And as we see, we have had a good development during the last 3 Q2s, and this 19.2%, which we achieved now 2020. It’s — we can say it’s exceptional. And of course, when we are looking at last year, we achieved 10 — over 10% increase. So these two together are our big numbers. What’s good here is our operating profit — no, sorry, EBIT figure. And when we are looking 2018 Q2, we were at the level of EUR 13 million. And now coming up to EUR 30.6 million, which is very good development.

Comparable gross profit, we had a good revenue. And due to this nice good revenue, we achieved also higher gross profit when we are looking that on a euro — euros and then that’s, of course, the most important thing that you will get more euros there. But when we are looking on percentage-wise, we had an — now 34.5% compared to last year’s 35.2%. So we lost 0.7% in gross margin percentage.
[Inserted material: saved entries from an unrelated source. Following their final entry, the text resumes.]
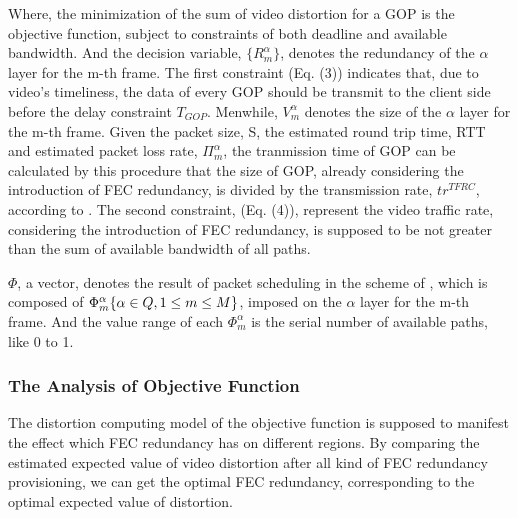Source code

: Where, the minimization of the sum of video distortion for a GOP is the objective function, subject to constraints of both deadline and available bandwidth. And the decision variable, $\{ R_m^\alpha \}$, denotes the redundancy of the $\alpha$ layer for the m-th frame. The first constraint (Eq. (3)) indicates that, due to video's timeliness, the data of every GOP should be transmit to the client side before the delay constraint $T_{GOP}$.
Menwhile, ${V_m^\alpha }$ denotes the size of the $\alpha$ layer for the m-th frame. Given the packet size, S, the estimated round trip time, RTT and estimated packet loss rate, $\Pi_m^\alpha$, the tranmission time of GOP can be calculated by this procedure that the size of GOP, already considering the introduction of FEC redundancy, is divided by the transmission rate, $t{r^{TFRC}}$, according to \cite{TRFC}. 
The second constraint, (Eq. (4)), represent the video traffic rate, considering the introduction of FEC redundancy, is supposed to be not greater than the sum of available bandwidth of all paths.

$\Phi$, a vector, denotes the result of packet scheduling in the scheme of \cite{MPMTP}, which is composed of $\Phi
_m^\alpha {\rm{\{ }}\alpha  \in Q,1 \le m \le M{\rm{\} }}$,  imposed on the $\alpha$ layer for the m-th frame. And the value range of each $\Phi _m^\alpha $ is the serial number of available paths, like 0 to 1.








\subsubsection{The Analysis of Objective Function}

The distortion computing model of the objective function is supposed to manifest the effect which FEC redundancy has on different regions.
By comparing the estimated expected value of video distortion after all kind of FEC redundancy provisioning, we can get the optimal FEC redundancy, corresponding to the optimal expected value of distortion. 

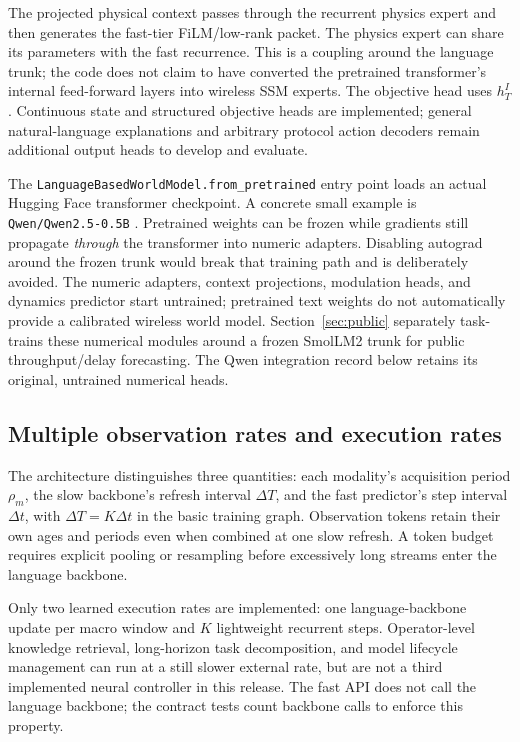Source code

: The projected physical context passes through the recurrent physics expert and
then generates the fast-tier FiLM/low-rank packet. The physics expert can share
its parameters with the fast recurrence. This is a coupling around the language
trunk; the code does not claim to have converted the pretrained transformer's
internal feed-forward layers into wireless SSM experts. The objective head
uses $h_T^I$. Continuous state and structured objective heads are implemented;
general natural-language explanations and arbitrary protocol action decoders
remain additional output heads to develop and evaluate.

The \texttt{LanguageBasedWorldModel.from\_pretrained} entry point loads an actual
Hugging Face transformer checkpoint. A concrete small example is
\texttt{Qwen/Qwen2.5-0.5B} \cite{qwen2024}. Pretrained weights can be frozen while
gradients still propagate \emph{through} the transformer into numeric adapters.
Disabling autograd around the frozen trunk would break that training path and
is deliberately avoided. The numeric adapters, context projections, modulation
heads, and dynamics predictor start untrained; pretrained text weights do not
automatically provide a calibrated wireless world model. Section~\ref{sec:public}
separately task-trains these numerical modules around a frozen SmolLM2 trunk
for public throughput/delay forecasting. The Qwen integration record below
retains its original, untrained numerical heads.

\subsection{Multiple observation rates and execution rates}
The architecture distinguishes three quantities: each modality's acquisition
period $\rho_m$, the slow backbone's refresh interval $\Delta T$, and the fast
predictor's step interval $\Delta t$, with $\Delta T=K\Delta t$ in the basic
training graph. Observation tokens retain their own ages and periods even when
combined at one slow refresh. A token budget requires explicit pooling or
resampling before excessively long streams enter the language backbone.

Only two learned execution rates are implemented: one language-backbone update
per macro window and $K$ lightweight recurrent steps. Operator-level knowledge
retrieval, long-horizon task decomposition, and model lifecycle management can
run at a still slower external rate, but are not a third implemented neural
controller in this release. The fast API does not call the language backbone;
the contract tests count backbone calls to enforce this property.

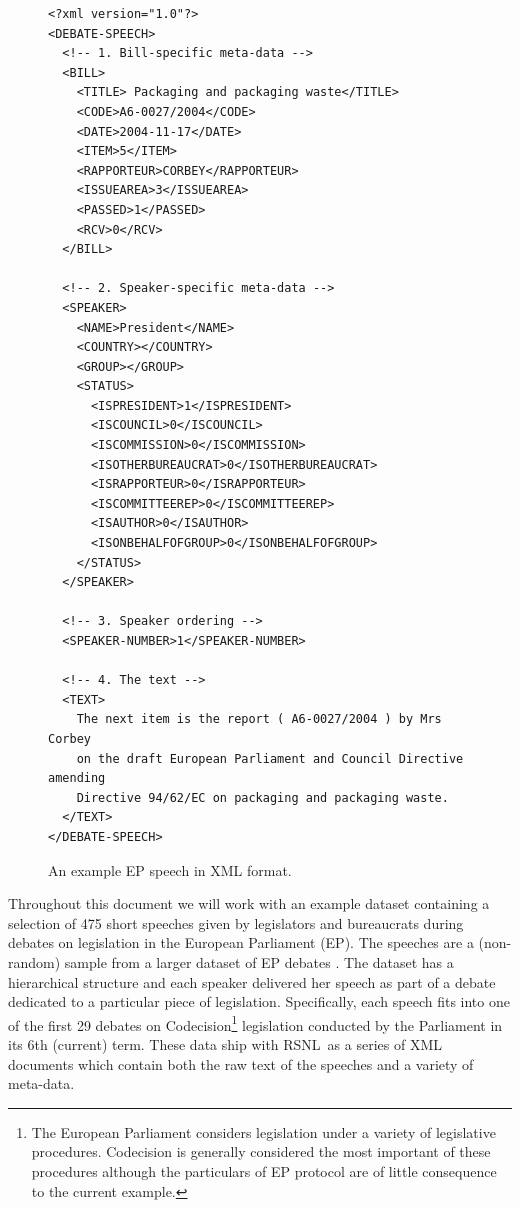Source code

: \documentclass[11pt]{article}
\def\RSNL{{\normalfont\fontseries{b}\selectfont RSNL}}
\begin{document}
\begin{figure}
\begin{center}
\begin{verbatim}
<?xml version="1.0"?>
<DEBATE-SPEECH>
  <!-- 1. Bill-specific meta-data -->
  <BILL>
    <TITLE> Packaging and packaging waste</TITLE>
    <CODE>A6-0027/2004</CODE>
    <DATE>2004-11-17</DATE>
    <ITEM>5</ITEM>
    <RAPPORTEUR>CORBEY</RAPPORTEUR>
    <ISSUEAREA>3</ISSUEAREA>
    <PASSED>1</PASSED>
    <RCV>0</RCV>
  </BILL>

  <!-- 2. Speaker-specific meta-data -->
  <SPEAKER>
    <NAME>President</NAME>
    <COUNTRY></COUNTRY>
    <GROUP></GROUP>
    <STATUS>
      <ISPRESIDENT>1</ISPRESIDENT>
      <ISCOUNCIL>0</ISCOUNCIL>
      <ISCOMMISSION>0</ISCOMMISSION>
      <ISOTHERBUREAUCRAT>0</ISOTHERBUREAUCRAT>
      <ISRAPPORTEUR>0</ISRAPPORTEUR>
      <ISCOMMITTEEREP>0</ISCOMMITTEEREP>
      <ISAUTHOR>0</ISAUTHOR>
      <ISONBEHALFOFGROUP>0</ISONBEHALFOFGROUP>
    </STATUS>
  </SPEAKER>

  <!-- 3. Speaker ordering -->
  <SPEAKER-NUMBER>1</SPEAKER-NUMBER>

  <!-- 4. The text -->
  <TEXT>
    The next item is the report ( A6-0027/2004 ) by Mrs Corbey
    on the draft European Parliament and Council Directive amending
    Directive 94/62/EC on packaging and packaging waste.
  </TEXT>
</DEBATE-SPEECH>
\end{verbatim}
\caption{An example EP speech in XML format.}
\label{fig:xml}
\end{center}
\end{figure}

Throughout this document we will work with an example dataset
containing a selection of 475 short speeches given by legislators and
bureaucrats during debates on legislation in the European Parliament
(EP).  The speeches are a (non-random) sample from a larger dataset of
EP debates \cite{rcv}.  The dataset has a
hierarchical structure and each speaker delivered her speech as part
of a debate dedicated to a particular piece of legislation.
Specifically, each speech fits into one of the first 29 debates on
Codecision\footnote{The European Parliament considers legislation
under a variety of legislative procedures.  Codecision is generally
considered the most important of these procedures although the
particulars of EP protocol are of little consequence to the current
example.} legislation conducted by the Parliament in its 6th (current)
term.  These data ship with \RSNL\ as a series of XML documents which
contain both the raw text of the speeches and a variety of meta-data.
\end{document}
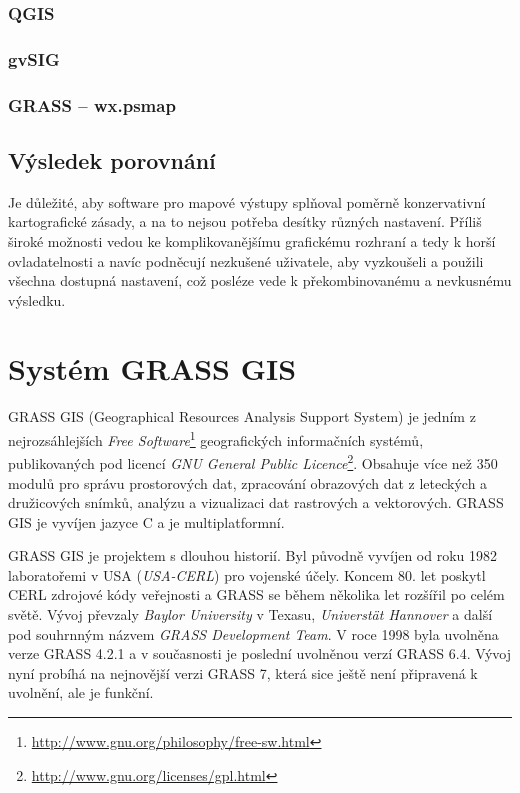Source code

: \documentclass[a4paper,12pt,draft]{article}
\begin{document}
\subsubsection{QGIS}

\subsubsection{gvSIG}



\subsubsection{GRASS -- wx.psmap}

\subsection{Výsledek porovnání}
Je důležité, aby software pro mapové výstupy splňoval poměrně
konzervativní kartografické zásady, a na to nejsou potřeba
desítky různých nastavení. Příliš široké možnosti vedou ke
komplikovanějšímu grafickému rozhraní a tedy k horší ovladatelnosti
a navíc podněcují nezkušené uživatele, aby vyzkoušeli a použili
všechna dostupná nastavení, což posléze vede k překombinovanému a
nevkusnému výsledku.


\section{Systém GRASS GIS}
\label{sec:grass}
GRASS GIS (Geographical Resources Analysis Support
System) je jedním z nejrozsáhlejších \emph{Free
Software}\footnote{\url{http://www.gnu.org/philosophy/free-sw.html}}
geografických informačních systémů,
publikovaných pod licencí \emph{GNU General Public
Licence}\footnote{\url{http://www.gnu.org/licenses/gpl.html}}. Obsahuje více
než 350 modulů pro správu prostorových dat, zpracování obrazových dat
z leteckých a družicových snímků, analýzu a vizualizaci dat rastrových
a vektorových. GRASS GIS je vyvíjen jazyce C a je multiplatformní.

GRASS GIS je projektem s dlouhou historií. Byl původně vyvíjen od roku
1982 laboratořemi v USA (\emph{USA-CERL}) pro vojenské účely. Koncem
80. let poskytl CERL zdrojové kódy veřejnosti a GRASS se během několika
let rozšířil po celém světě. Vývoj převzaly \emph{Baylor University}
v Texasu, \emph{Universtät Hannover} a další pod souhrnným názvem
\emph{GRASS Development Team}. V roce 1998 byla uvolněna verze GRASS
4.2.1 a v současnosti je poslední uvolněnou verzí GRASS 6.4. Vývoj
nyní probíhá na nejnovější verzi GRASS 7, která sice ještě není
připravená k uvolnění, ale je funkční.
\end{document}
And this is due to the two different reasons.

Mika already mentioned that in the beginning of April, we started to push our prices so that the customer has good, good prices. And of course, it was a little bit unstable or not a little bit, it was an unstable situation, and we didn’t know how the demand will develop, and we wanted to ensure the good revenue by pushing with the prices. And that, of course, effected to our gross margin percentages.

Another thing which effected to the margin was also the sales structure. People bought different kind of products, what they have usually bought during the Q2. We estimated that when we published second of July the pre-information about our revenue and margin, but it will be — the difference to the last year Q2 will be at 1%, and we ended up to 0.7%, which is, of course, good because it’s lower figure, lower difference.

And then there were two different reasons behind that. Our shrinkage, when we look at that on proportional way, was on better position compared last year. And also, we were managing better our inventory, which meant that we didn’t have so much non-marketable products at the end of Q2.

All in all, looking at the situation after 6 months, our gross margin percentage is about the same level compared last year. We have said that we are targeting to increase private label’s shares — share. And now looking the numbers after 6 months, we are about the same level compared to last year, but especially during Q2, due to the reason that the sales mix was different, we were on a lower level, so ending up 31.4% compared to last year’s 32.2%. And that’s as said, it’s coming from our sales structure. This private label is going on hand-to-hand with our direct import, somewhat hand-to-hand. During Q2, the private label share was a bit lower. But when we are looking at our direct import share, we managed to increase it a bit. We ended to up to 25.1% compared last year, 24.4%, so there are 0.7 percentage unit increase. But of course, when we are looking at the cumulative figures, we see that the increase was slower during Q2 compared to Q1 2020.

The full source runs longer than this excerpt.